WASHINGTON (CN) – Reforms to the corporate tax system could benefit the U.S. economy but lawmakers should consider all possible effects before slashing rates, experts told senators Tuesday.

“Properly designed, tax reform can spur overall job creation, encourage more robust business expansion, improve the standard of living for all Americans and result in sustainable GDP increase,” Jeffrey DeBoer, the CEO of the Real Estate Roundtable, told the Senate Finance Committee this afternoon.

The hearing before the Finance Committee on Tuesday was the second in a series of hearings on tax reform, a topic that has gained significant momentum on Capitol Hill after the Trump administration made it a priority following the collapse of its push to repeal the federal health care law.

While Tuesday’s hearing focused on rewriting tax laws for businesses of all kinds, the committee last week heard testimony about possible changes to the tax code for individuals.

The advice given by tax experts touched on a variety of topics, including a familiar proposal to cut the main corporate tax rate, making it more competitive with those of other countries. In a more specific suggestion, one expert said the country should allow corporations to deduct any dividends paid to shareholders from their taxes.

Cautioning lawmakers against focusing rate cuts on particular types of businesses, the experts instead advocated for what Troy Lewis with the American Institute of Certified Public Accountants called a “holistic” approach. 

Where the experts differed was exactly how much specific changes to the corporate tax code would impact the economy.

Scott Hodge, the president of the Washington, D.C., think tank the Tax Foundation, said corporate tax reform would be a dramatic boon to the economy. He called for lawmakers to cut down the corporate rate 15 points to 20 percent, a level still higher that what the Trump administration has floated.

Hodge said cutting corporate tax rates would lower the incentives for businesses to engage in corporate inversions, a practice in which a company moves for tax purposes to a lower-tax country while keeping most of its business in its original home. He also encouraged lawmakers to make whatever changes they land on permanent to foster stability.

“The most important thing this administration and Congress can do to boost economic growth, lift wages, create jobs and make the U.S. economy more competitive globally is overhaul our business tax system,” Hodge told the committee.

But Donald Marron, a fellow at the Urban Institute and Urban-Brookings Tax Police Center, pulled back on that forecast slightly, telling lawmakers to be “realistic” about the overall impact that business-tax reform would have on the economy.
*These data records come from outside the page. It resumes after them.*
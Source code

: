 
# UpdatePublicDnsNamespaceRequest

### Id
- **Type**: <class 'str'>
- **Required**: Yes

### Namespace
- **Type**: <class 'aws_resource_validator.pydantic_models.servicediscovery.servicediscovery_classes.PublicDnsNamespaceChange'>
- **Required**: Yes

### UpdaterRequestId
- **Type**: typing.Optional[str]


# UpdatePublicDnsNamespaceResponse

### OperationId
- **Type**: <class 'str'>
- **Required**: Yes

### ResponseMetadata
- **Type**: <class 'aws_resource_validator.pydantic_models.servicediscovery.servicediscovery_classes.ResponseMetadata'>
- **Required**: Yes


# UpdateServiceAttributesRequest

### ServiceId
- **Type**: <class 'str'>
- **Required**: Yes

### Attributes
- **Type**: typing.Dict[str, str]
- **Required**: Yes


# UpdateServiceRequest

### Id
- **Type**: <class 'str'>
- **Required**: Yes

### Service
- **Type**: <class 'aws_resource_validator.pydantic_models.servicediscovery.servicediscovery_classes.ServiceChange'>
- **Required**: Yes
Marron said the bulk of business-tax responsibility falls on the rich, and that financing any cuts to business taxes at the expense of the deficit would likely swallow up any benefit such policy would have on the economy.

This divide extended to the lawmakers sitting across the hearing room from the witnesses. Committee Chair Sen. Orrin Hatch described the opportunity to reform the tax code as central to the goal of boosting economic growth and creating jobs.

“As I noted in our hearing last week,” the Utah Republican said, “virtually all of our current tax-reform ideas are aimed squarely at helping the middle class as well as low-income families. Our chief goals, particularly in business tax reform, are to increase economic growth, create new jobs, grow wages for the employees of both large and small businesses, expand opportunities for all Americans and improve standards of living for everyone in the United States.”

Democrats, meanwhile, were not keen on the suggestion of cutting the corporate tax rate. Oregon Sen. Ron Wyden, the committee’s top Democrat and a frequent critic of Republican tax proposals, said at the hearing that cutting the rate without closing loopholes that allow many businesses to avoid paying the full corporate rate would be a “surefire way to heap an even heavier burden on the middle class.”

Sen. Tom Carper, D-Del., was similarly skeptical of the suggestions to dramatically cut the tax rate, arguing that past attempts to do so have increased the deficit and benefitted the wealthy.

“There’s a saying that the third time’s the charm,” Carper said at the hearing. “I’m not so sure the first two times were charms, and I would have us be careful about going down this road again.”